Daniel gets swept up in a lively conversation with his cousins. Wally is curled under Gramps’s chair, fast asleep. Gramps and I look at each other.
“How would you feel about making dinner together and then watching an old movie tonight?” Our last night , I think but don’t say.
“Watch what you’re calling old. To me, they’re just movies.” Gramps grins.
“We could stop by Foxy’s for dinner stuff on the way home. Maybe I’ll try out Lottie’s recipe for broccoli cheddar soup.”
“Sounds wonderful. And I’m sure Foxy will be delighted to see you.”
“Hey,” I laugh. Then I glance over at Daniel. A pang zips through me. It’s not really goodbye. I’ll be back to visit, I just don’t know when.
Gramps stands and says, “I’ll meet you at the car. I’ll take Wally for a little walk to let him do his business.”
“Okay. Be right there.”
Daniel notices me hovering and excuses himself from the group.
“Heading out?” His voice is low, and I wonder if I’m projecting my own feelings or if I detect sadness in his words. I nod.
“Thanks for—” I break off.
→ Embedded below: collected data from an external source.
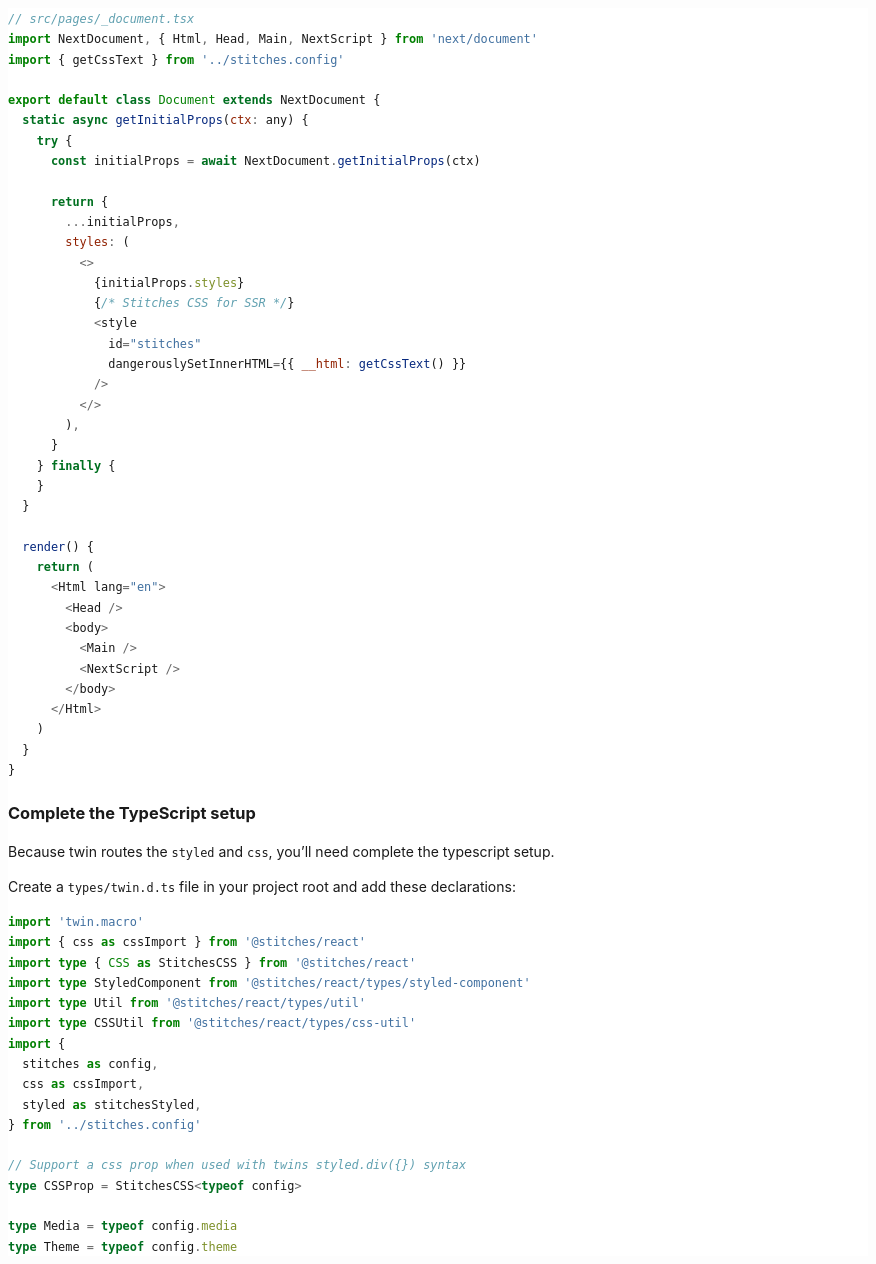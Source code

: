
 ```js
// src/pages/_document.tsx
import NextDocument, { Html, Head, Main, NextScript } from 'next/document'
import { getCssText } from '../stitches.config'

export default class Document extends NextDocument {
  static async getInitialProps(ctx: any) {
    try {
      const initialProps = await NextDocument.getInitialProps(ctx)

      return {
        ...initialProps,
        styles: (
          <>
            {initialProps.styles}
            {/* Stitches CSS for SSR */}
            <style
              id="stitches"
              dangerouslySetInnerHTML={{ __html: getCssText() }}
            />
          </>
        ),
      }
    } finally {
    }
  }

  render() {
    return (
      <Html lang="en">
        <Head />
        <body>
          <Main />
          <NextScript />
        </body>
      </Html>
    )
  }
}
```

### Complete the TypeScript setup

Because twin routes the `styled` and `css`, you’ll need complete the typescript setup.

Create a `types/twin.d.ts` file in your project root and add these declarations:

```typescript
import 'twin.macro'
import { css as cssImport } from '@stitches/react'
import type { CSS as StitchesCSS } from '@stitches/react'
import type StyledComponent from '@stitches/react/types/styled-component'
import type Util from '@stitches/react/types/util'
import type CSSUtil from '@stitches/react/types/css-util'
import {
  stitches as config,
  css as cssImport,
  styled as stitchesStyled,
} from '../stitches.config'

// Support a css prop when used with twins styled.div({}) syntax
type CSSProp = StitchesCSS<typeof config>

type Media = typeof config.media
type Theme = typeof config.theme
```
It seems silly to keep thanking him for everything. For all that he’s done for Pebble Cottage, both as the property manager and as a friend. For inviting me to his friend’s party and this one. For befriending Gramps. And for…
His hands are in his pockets, and the few inches between us feels palpable.
I would like nothing more than to reach out, even just to nudge his arm with mine, but I get the sense that he prefers it this way.
Whether to avoid giving his family something to gossip about, or to avoid the temptation of anything more happening between us, I don’t know.
As for me, I’m weirdly relieved that we’re saying goodbye here, in front of an audience.
I don’t know what would happen if we were alone.
It’s going to be hard enough to leave, holding on to the memory of last night, and if anything else were to happen, I don’t know if I’d be able to say goodbye.
“We’ll be in touch,” Daniel says, and my heart lifts annoyingly. “About the house.”
“Oh, right.”
“I’ll reach out when I have a lead on possible tenants,” he continues.
“Okay.” So I guess this is it. “Talk soon, then.”
“Definitely,” he says, and I feel a weighty meaning behind the word, but I know that’s all I’m going to get. Before I can overthink it, I reach up and wrap my arms around him. He squeezes back, and I think I can feel his relief that I didn’t leave without a hug.
“Bye, Rosen.” His breath riffles my hair.
I don’t want to let go, but I feel like the longer I hold on, the harder it will be.
I pull back, gripping his hands for a fraction of a second.
Something in me is fighting against this, against saying goodbye.
It feels wrong. But I have to go back home; I have no choice.
And dragging it out will only make it hurt more.
I rip off the Band-Aid: “Bye, McKinnon. See you around.”